The design of the Wheels bikes makes them safer than other electric vehicles, according to the Wheels’ website.
However, Kilgore said he does not think Wheels bikes are necessarily a safer option than scooters.
“I don’t think that one (vehicle) is more dangerous than another,” Kilgore said. “It is going to be a concerted effort by people who are operating them to ensure rules, regulations and laws are followed to mitigate dangerous encounters.”
Wheels did not respond to request for comment.
Kilgore added he thinks students get into accidents with electric vehicles due to many reasons, but do so most often because of improper use.
“I think it’s a variety of things.

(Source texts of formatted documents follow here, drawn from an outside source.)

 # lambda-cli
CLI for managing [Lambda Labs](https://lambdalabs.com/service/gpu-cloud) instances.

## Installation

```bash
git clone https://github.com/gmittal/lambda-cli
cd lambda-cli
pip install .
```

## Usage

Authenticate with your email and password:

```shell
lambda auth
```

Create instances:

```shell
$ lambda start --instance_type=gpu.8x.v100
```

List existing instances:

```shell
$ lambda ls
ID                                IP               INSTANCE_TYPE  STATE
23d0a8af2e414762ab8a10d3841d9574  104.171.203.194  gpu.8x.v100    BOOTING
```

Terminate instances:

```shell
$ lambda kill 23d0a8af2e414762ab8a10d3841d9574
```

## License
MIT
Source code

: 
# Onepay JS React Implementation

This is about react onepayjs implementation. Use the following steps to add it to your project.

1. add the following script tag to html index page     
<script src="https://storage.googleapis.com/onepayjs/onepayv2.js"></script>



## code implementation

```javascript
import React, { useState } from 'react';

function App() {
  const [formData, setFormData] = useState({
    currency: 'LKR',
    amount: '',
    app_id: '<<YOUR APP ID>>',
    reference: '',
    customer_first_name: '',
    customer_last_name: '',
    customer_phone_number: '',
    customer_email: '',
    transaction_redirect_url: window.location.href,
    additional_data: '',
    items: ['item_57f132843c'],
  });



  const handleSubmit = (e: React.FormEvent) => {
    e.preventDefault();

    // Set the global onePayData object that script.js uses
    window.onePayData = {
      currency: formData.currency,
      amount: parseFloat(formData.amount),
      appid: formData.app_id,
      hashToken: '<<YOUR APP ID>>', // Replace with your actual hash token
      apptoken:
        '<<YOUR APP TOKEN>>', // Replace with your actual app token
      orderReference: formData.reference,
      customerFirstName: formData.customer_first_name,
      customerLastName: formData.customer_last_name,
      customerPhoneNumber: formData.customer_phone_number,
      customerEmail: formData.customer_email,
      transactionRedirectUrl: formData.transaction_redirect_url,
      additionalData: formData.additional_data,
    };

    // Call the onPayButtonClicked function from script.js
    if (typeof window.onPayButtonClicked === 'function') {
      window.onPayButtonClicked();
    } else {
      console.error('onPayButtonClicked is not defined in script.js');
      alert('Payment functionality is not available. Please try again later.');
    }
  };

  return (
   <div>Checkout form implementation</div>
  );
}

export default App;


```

Sometimes it’s the cause of other vehicles don’t see riders, operators who utilize bikes incorrectly, it could be a pedestrian who didn’t see an operator using bikes illegally and then stepped out right in front of it,” Kilgore said. “There’s a whole array of matters that could play into the reason for these accidents.”
Head injuries are the most common injuries that result from electric scooter accidents, comprising 40 percent of all injuries, according to a UCLA study. Following head injuries, fractures comprise 32 percent of injuries, and cuts, sprains or bruises comprise 28 percent.
Oliver Hou, a transportation engineering associate for the Los Angeles Department of Transportation, said LADOT plans to manage the bikes with mobility data specification, a system in which mobility providers are required to share real-time data, such as the location of bikes, with LADOT.
Some students said they were curious to try the new electric bikes.
Jenny Chung, a first-year mathematics/economics student, sprained her ankle in a electric scooter accident in February. Chung said she is unlikely to ride an electric scooter again, but was open to the idea of using Wheels bikes.
“It seems safer – bikes in general are just safer and have more control than scooters in my experience,” Chung said.
Patrick Gardner, a fourth-year psychology student, said he uses Jump, Uber’s electric scooter, often and was interested in trying Wheels bikes as another option.
“It’s a weird, interesting market and I’d like to try all of them, especially the ones that seem more unique, to get a firsthand glimpse at new transportation technology,” Gardner said.
Gardner added he was not sure if the bikes were more safe, but was interested in trying them.
“I don’t know, I’d have to try them,” Gardner said. “I know they have Bluetooth speakers so they’ll be more lit.”